The great garden at Otrada—the garden of my girlhood—glowed in all its summer splendor, and Tioka ran before me with cries of joy at everything he saw.

“Look at the water! Look at the little bridge! Did you play here when you were little? Were you ever really little?” He looked at me doubtfully. “I mean really quite little—like Tania.”

The mention of his sister's name was like a blow to my heart. But Tioka was already flying across the lawn.

“Oh,” he cried. “There's the swing! I had forgotten there was a swing! Hurrah!”

“Hush, hush, dearest,” I warned; “don't disturb grandmama who is ill.”

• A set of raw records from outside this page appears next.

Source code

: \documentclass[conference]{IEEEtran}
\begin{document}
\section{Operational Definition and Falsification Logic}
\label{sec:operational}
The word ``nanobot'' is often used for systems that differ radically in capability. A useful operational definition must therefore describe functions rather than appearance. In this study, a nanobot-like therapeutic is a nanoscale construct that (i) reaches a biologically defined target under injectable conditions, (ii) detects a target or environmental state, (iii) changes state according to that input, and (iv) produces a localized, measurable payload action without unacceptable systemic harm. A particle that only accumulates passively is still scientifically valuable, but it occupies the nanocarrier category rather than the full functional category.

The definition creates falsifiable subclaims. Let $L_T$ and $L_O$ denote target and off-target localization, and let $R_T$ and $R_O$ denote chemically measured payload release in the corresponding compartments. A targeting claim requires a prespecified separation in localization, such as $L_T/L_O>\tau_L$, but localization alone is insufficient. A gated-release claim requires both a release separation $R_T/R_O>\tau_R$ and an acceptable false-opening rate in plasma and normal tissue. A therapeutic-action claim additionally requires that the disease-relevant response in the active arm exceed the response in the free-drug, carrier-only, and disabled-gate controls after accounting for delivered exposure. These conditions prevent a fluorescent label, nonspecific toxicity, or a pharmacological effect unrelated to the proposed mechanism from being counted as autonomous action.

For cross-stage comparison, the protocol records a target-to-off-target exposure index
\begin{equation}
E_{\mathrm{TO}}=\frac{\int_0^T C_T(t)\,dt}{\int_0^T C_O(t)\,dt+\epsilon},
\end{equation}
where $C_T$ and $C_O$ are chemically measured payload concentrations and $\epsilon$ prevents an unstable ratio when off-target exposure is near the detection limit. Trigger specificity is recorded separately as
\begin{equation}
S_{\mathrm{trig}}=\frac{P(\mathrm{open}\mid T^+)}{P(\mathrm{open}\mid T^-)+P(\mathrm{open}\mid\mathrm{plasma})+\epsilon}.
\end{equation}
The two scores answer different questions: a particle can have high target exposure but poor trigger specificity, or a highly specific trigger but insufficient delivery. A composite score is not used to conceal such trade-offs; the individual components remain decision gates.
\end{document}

He swung backwards and forwards, careless and handsome, shaking his blond hair in the wind.

“Grandmama cannot hear me; she is fast asleep still. And besides she is not ill any more now that we are here; otherwise grandpapa would not have gone to Kieff to-day.” Tioka jumped down from the swing and raised his face to me with adorable seriousness. “Tell me, mother, when one is ill with nervousness doesn't that mean that you want something you haven't got? Then if you get it you are well again, aren't you? Grandmama wanted us. We came. And now she is cured.” After a pause he went on: “I think I am ill with nervousness too. I am nervous for a bowl of goldfish; and for a hunting dog like that one,” he added, indicating a large setter lying stretched in the sun with his muzzle on his paws.

“Why, that is Bear!” I cried, “our old Bear.” I bent down to caress him. “Dear Bear, good Bear! Don't you recognize me?”

Bear raised his languid, blood-shot eyes, but did not stir.

“How sad he looks,” I said, touching his muzzle to see whether his nose was hot. “Perhaps he is ill.”